The novelty of Cirque du Soleil and all of the different facets of it that came together to create something special is what Lashua noted as the most intriguing part of it for him.
“The notion that you could take an act or skill — a gymnastic skill, or academic skill or bicycle skill — and actually combine that with theater, dance, choreography and lighting to make something magical. That was a whole brand new idea at the time,” Lashua said.
Lashua now works together with choreographer, music director, set designer and writer of Cirque Mechanics to create his shows. He said that as a team, the Mechanics are always looking for ways to improve the show and achieve what they set out to accomplish when they began their journey.
Marketing and Publicity Manager for Lisa Wengler Center for the Arts, Chelsea Sutton said, “What you think a circus would be is not necessarily the Steam Punk craziness of Cirque Mechanics, so I think they kind of break the rules of modern circus and create something even bigger and more unique.”
Sutton shared that Cirque Mechanics is a very unique and intriguing performance to view and decipher, a testament to the effectiveness of the company’s artistic storytelling style.
“Storytelling has no limits; there are so many different ways you can tell a story … Stories can be very personal and still be very spectacular. They can have a lot of spectacle to them, but still have a lot of heart and a lot of humor,” Sutton said.
Prior to the founding, he worked at Cirque du Soleil, where he was an artist touring with a show called “Quidam” for approximately five years. In “Quidam,” Lashua said he performed an act called “German Wheel,” which was an acrobatic circus act.
Lashua began building mechanical contraptions during his time performing “German Wheel,” which is what spiked the idea for Cirque Mechanics when he left Cirque du Soleil.
He shared that he was inspired by an image he once saw of a man standing inside of a big metal wheel, and so decided to build his own, which he then used in his performances with Cirque du Soleil.
The first show performed by Cirque Mechanics was called “Birdhouse Factory,” which toured for several years. Lashua said Cirque Mechanics’ focus is on a kind of mix of acrobat and machine in hopes to show off that relationship onstage. He said that the way the cables interact with the acrobatics and machines demonstrates an interconnectedness of man and machine.
Cirque Mechanics second show was set in a gold rush town, which is a testament to Lashua’s desire to not show a dreamland, but rather a realistic atmosphere. Similarly, the recently performed “Pedal Punk” is set in a bike shop.
Lashua said that when audiences walk in and see the stage with the bicycles, the scene is already set to help set a tone for the performance.

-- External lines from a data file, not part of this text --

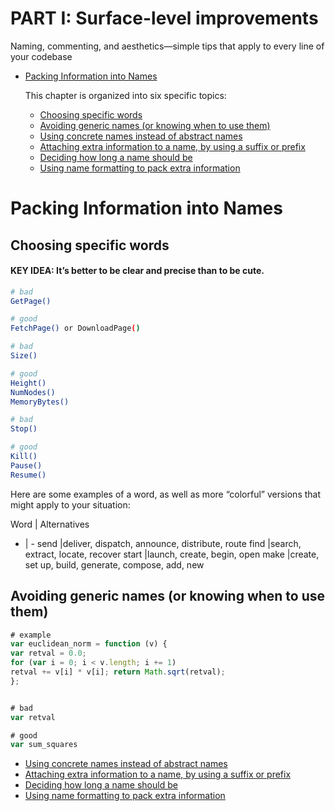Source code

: # PART I: Surface-level improvements

Naming, commenting, and aesthetics—simple tips that apply to every line of your codebase

* [Packing Information into Names](#pack_info)

    This chapter is organized into six specific topics:

    * [Choosing specific words](#pack_info_spw)
    * [Avoiding generic names (or knowing when to use them)](#pack_info_gen)
    * [Using concrete names instead of abstract names](#pack_info_con)
    * [Attaching extra information to a name, by using a suffix or prefix](#pack_info_exn)
    * [Deciding how long a name should be](#pack_info_lon)
    * [Using name formatting to pack extra information](#pack_info_fon)






<a name="pack_info"></a>
# Packing Information into Names

<a name="pack_info_spw"></a>
## Choosing specific words

#### KEY IDEA: It’s better to be clear and precise than to be cute.

```sh
# bad
GetPage()

# good
FetchPage() or DownloadPage()
```



```sh
# bad
Size()

# good
Height()
NumNodes()
MemoryBytes()
```

```sh
# bad
Stop()

# good
Kill()
Pause()
Resume()
```

Here are some examples of a word, as well as more “colorful” versions that might apply to your situation:

Word | Alternatives
- | -
send |deliver, dispatch, announce, distribute, route
find |search, extract, locate, recover
start |launch, create, begin, open
make |create, set up, build, generate, compose, add, new


<a name="pack_info_gen"></a>
## Avoiding generic names (or knowing when to use them)

```javascript
# example
var euclidean_norm = function (v) {
var retval = 0.0;
for (var i = 0; i < v.length; i += 1)
retval += v[i] * v[i]; return Math.sqrt(retval);
};


# bad
var retval

# good
var sum_squares
```





















































* [Using concrete names instead of abstract names](#pack_info_con)
* [Attaching extra information to a name, by using a suffix or prefix](#pack_info_exn)
* [Deciding how long a name should be](#pack_info_lon)
* [Using name formatting to pack extra information](#pack_info_fon)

“We’ve all been in a bike shop or most of us have, so that information is already there,” Lashua said. “When we sit down and the show starts, we already know the environment we’re in, so that gives us a kind of head start as storytellers because we’ve already provided a lot of information visually,” Lashua said.
Lashua said that the artists take ownership of the performance because everyone is involved in the creation of content. Everyone’s voice and ideas are combined in order to produce the strongest show.
He said that it’s important that audiences have an eye-opening experience of sorts regarding all the various angles and dimensions of circus that can be performed.
“I think that we’re doing a show that’s entertaining and that hopefully people will see circus presented in a new way and for those people who haven’t seen this type of show before, hopefully they will learn there are many different kinds of circus performance and they don’t all follow the same format,” Lashua said.